Anonymous Sat Feb 24 23:00:13 2018 No.9542513

[math]\int{sec^{3}(x)tan^{5}(x)} dx[/math]
= [math]\int{sec^{2}(x)tan^{4}(x)sec(x)tan(x)} dx[/math]
u=sec(x) du = sec(x)tan(x)dx
[math]\int{u^{2}(u^{2}-1)^{2}} du[/math]
=[math]\int{u^{6}-2u^{4}+u^{2}} du[/math]
=[math]\frac{u^{7}}{7}-2\frac{u^{5}}{5}+\frac{u^{3}}{3}[/math]
=[math]\frac{sec^{7}}{7}-2\frac{sec^{5}}{5}+\frac{sec^{3}}{3}[/math]

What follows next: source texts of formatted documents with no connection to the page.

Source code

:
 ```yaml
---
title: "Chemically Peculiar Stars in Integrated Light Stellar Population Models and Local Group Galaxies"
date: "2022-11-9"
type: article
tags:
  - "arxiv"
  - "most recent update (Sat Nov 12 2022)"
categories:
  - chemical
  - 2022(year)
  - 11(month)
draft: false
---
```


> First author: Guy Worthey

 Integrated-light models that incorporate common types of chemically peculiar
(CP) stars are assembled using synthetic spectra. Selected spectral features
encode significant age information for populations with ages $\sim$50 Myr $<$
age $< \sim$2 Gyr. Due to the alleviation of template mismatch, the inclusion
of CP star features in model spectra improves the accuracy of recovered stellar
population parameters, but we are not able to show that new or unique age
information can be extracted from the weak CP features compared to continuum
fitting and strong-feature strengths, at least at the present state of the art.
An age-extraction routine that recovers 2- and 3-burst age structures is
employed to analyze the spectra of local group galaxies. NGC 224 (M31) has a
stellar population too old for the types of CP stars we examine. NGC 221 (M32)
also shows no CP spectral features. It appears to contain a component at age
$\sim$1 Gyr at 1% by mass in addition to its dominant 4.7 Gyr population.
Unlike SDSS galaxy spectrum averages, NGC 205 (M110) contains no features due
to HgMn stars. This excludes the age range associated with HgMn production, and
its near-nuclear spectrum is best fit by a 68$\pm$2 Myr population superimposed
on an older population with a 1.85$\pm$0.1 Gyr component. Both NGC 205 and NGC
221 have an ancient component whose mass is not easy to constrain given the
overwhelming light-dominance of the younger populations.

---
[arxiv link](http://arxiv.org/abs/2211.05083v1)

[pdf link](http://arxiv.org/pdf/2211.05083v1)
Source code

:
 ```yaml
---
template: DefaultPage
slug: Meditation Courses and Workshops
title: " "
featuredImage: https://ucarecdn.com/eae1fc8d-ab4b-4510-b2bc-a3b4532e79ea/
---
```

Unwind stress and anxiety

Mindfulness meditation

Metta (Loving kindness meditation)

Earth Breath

OP here, I only made this post to show someone how to use LaTeX

>>	Anonymous Sat Feb 24 23:03:37 2018 No.9542515 >>9542513 >I only made this post to show someone how to use LaTeX Tell him you're the worst [math]\rm\LaTeX[/math] user I've seen today.

>>	Anonymous Sun Feb 25 02:38:56 2018 No.9542846 >>9542513 use \displaystyle

>>	Anonymous Sun Feb 25 02:43:25 2018 No.9542851 >>9542504 he's doing a shit meme about sin^2(x) = sin(sin(x)), iterated trig functions

>>	Anonymous Sun Feb 25 02:53:11 2018 No.9542864 >>9542513 The tans and secs shouldn't be italicized. Use \tan etc.

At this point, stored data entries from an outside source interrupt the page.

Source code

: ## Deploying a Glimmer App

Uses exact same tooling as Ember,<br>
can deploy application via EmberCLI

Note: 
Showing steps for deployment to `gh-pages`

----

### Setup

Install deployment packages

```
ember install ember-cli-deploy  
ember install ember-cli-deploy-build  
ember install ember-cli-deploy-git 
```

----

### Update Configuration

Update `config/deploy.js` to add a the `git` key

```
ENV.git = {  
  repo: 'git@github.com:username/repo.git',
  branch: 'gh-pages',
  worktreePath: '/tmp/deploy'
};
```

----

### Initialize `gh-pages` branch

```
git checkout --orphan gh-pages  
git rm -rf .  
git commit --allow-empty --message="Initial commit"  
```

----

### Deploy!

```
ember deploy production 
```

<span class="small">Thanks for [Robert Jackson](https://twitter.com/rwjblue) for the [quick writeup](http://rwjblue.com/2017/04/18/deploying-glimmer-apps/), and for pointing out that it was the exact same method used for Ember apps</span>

>>	Anonymous Sun Feb 25 02:54:34 2018 No.9542869 >>9542513 that's a dumb way to solve it simply use identity of sec^2 then just chain rule no need to thank me, nerd

>>	Anonymous Sun Feb 25 03:02:53 2018 No.9542882 >>9542487 cant even evaluate that expression

>>	Anonymous Sun Feb 25 03:11:55 2018 No.9542892 >>9542513 You forgot the +C brainlet.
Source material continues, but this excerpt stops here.